Note
Go to the end to download the full example code.
Training an FNO on Darcy-Flow
We train a Fourier Neural Operator (FNO) on our small Darcy-Flow example.
This tutorial demonstrates the complete workflow of training a neural operator: 1. Loading and preprocessing the Darcy-Flow dataset 2. Creating an FNO model architecture 3. Setting up training components (optimizer, scheduler, losses) 4. Training the model 5. Evaluating predictions and zero-shot super-resolution
Note that this dataset is much smaller than one we would use in practice. The small Darcy-flow is an example built to be trained on a CPU in a few seconds, whereas normally we would train on one or multiple GPUs.
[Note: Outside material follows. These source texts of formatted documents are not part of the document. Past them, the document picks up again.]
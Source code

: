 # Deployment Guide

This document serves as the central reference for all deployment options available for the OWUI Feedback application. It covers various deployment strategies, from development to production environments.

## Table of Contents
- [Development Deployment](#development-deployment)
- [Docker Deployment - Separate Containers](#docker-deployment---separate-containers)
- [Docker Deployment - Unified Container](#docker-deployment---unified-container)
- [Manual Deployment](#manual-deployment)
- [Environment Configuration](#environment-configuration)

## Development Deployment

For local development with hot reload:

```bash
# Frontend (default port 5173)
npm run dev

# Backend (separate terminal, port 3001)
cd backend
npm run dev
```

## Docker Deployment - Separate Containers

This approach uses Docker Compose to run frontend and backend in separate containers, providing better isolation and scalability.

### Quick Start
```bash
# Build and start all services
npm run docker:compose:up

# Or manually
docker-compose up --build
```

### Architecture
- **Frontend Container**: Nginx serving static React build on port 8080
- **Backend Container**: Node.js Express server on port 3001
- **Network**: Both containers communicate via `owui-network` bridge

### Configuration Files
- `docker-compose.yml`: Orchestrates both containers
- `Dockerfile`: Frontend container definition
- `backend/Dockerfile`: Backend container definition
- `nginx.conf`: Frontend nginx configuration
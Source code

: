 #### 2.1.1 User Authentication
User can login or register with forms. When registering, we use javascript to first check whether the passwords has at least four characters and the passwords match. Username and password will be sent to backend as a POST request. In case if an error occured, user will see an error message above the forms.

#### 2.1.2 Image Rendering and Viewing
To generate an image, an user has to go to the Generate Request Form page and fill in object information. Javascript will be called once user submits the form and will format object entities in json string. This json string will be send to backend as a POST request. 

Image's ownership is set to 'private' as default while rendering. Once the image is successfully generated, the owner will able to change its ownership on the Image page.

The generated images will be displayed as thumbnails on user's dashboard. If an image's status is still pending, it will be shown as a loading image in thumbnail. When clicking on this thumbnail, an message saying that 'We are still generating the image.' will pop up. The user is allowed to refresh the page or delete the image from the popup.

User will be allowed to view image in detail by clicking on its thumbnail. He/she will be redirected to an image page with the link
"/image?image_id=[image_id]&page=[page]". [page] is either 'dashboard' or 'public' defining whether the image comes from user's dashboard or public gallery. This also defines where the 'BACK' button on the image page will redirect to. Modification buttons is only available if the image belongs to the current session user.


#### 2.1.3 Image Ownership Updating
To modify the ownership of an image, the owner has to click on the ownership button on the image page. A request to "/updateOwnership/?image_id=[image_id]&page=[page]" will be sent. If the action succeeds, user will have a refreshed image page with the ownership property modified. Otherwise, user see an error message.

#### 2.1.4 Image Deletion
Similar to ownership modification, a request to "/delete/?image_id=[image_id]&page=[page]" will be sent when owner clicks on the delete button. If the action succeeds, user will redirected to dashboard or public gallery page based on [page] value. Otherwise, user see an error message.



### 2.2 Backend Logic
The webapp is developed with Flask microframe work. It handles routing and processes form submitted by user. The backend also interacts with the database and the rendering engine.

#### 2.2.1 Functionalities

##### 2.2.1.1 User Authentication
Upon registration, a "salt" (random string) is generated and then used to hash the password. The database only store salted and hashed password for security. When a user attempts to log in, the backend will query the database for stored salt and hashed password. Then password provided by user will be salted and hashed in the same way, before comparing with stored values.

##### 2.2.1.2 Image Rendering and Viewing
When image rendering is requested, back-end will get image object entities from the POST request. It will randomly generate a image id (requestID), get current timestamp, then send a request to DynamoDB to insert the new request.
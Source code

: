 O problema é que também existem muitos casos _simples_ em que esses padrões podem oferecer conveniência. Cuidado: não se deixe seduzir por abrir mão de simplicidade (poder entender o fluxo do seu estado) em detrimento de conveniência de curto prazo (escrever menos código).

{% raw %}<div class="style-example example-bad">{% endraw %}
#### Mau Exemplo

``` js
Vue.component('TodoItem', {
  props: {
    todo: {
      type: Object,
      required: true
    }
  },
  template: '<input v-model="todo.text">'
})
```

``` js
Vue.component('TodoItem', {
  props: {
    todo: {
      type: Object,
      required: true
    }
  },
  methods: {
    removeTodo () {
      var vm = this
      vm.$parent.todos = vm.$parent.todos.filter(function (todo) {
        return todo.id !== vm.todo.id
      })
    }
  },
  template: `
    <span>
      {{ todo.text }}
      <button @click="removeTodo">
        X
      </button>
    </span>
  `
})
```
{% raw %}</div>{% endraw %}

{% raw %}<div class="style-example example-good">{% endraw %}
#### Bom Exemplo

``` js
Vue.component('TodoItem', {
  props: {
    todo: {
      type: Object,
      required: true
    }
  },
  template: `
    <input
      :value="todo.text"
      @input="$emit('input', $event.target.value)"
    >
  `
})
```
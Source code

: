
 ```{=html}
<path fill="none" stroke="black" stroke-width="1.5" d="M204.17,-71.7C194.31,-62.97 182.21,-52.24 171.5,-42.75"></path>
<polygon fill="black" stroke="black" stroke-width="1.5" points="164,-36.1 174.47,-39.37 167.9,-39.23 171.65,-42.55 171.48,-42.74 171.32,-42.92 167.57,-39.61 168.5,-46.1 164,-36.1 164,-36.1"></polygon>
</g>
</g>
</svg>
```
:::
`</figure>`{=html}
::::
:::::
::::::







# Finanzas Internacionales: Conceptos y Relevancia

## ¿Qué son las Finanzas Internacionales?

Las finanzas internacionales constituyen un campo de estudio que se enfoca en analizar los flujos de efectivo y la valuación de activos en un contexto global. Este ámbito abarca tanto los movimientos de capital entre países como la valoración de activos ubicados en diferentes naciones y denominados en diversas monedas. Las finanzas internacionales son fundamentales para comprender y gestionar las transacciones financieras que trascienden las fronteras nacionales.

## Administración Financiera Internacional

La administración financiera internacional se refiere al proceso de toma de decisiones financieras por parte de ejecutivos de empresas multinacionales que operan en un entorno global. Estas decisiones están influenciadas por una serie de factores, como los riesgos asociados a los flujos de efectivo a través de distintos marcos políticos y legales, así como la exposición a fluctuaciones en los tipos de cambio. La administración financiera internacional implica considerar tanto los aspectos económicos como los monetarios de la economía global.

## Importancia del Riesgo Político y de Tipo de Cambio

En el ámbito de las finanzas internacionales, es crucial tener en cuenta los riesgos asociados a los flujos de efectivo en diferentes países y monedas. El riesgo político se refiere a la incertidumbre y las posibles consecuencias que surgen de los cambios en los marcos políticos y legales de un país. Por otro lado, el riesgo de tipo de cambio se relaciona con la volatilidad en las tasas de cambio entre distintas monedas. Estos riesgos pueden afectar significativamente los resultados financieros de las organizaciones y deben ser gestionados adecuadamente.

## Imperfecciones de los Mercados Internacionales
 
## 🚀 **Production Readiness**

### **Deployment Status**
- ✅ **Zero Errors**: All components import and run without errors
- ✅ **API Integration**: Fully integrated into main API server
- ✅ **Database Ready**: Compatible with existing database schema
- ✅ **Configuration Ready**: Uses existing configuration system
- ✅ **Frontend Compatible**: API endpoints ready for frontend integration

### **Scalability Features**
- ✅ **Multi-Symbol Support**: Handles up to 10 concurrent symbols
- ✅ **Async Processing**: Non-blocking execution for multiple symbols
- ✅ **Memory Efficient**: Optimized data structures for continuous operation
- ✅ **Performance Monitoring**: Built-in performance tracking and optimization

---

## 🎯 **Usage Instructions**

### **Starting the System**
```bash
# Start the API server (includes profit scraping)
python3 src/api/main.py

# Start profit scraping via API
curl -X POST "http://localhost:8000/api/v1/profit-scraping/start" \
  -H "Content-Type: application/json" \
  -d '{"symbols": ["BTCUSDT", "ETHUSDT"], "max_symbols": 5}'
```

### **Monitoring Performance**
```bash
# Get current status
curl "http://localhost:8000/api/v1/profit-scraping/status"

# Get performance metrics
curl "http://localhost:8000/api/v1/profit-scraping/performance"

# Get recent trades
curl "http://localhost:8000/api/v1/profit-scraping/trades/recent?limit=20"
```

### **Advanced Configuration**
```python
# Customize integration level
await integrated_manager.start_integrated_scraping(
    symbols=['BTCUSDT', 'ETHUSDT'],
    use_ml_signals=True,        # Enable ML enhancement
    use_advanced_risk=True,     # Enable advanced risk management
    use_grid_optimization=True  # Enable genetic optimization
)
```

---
The FNO’s key advantage is its resolution invariance - it can make predictions at different resolutions without retraining, which we will demonstrate in the zero-shot super-resolution section.
Import dependencies
We import the necessary modules from neuralop for training a Fourier Neural Operator
import torch
import matplotlib.pyplot as plt
import sys
from neuralop.models import FNO
from neuralop import Trainer
from neuralop.training import AdamW
from neuralop.data.datasets import load_darcy_flow_small
from neuralop.utils import count_model_params
from neuralop import LpLoss, H1Loss
device = "cpu"
Loading the Darcy-Flow dataset
We load the small Darcy-Flow dataset with multiple resolutions for training and testing. The dataset contains permeability fields (input) and pressure fields (output).
train_loader, test_loaders, data_processor = load_darcy_flow_small(
n_train=1000,
batch_size=64,
n_tests=[100, 50],
test_resolutions=[16, 32],
test_batch_sizes=[32, 32],
)
data_processor = data_processor.to(device)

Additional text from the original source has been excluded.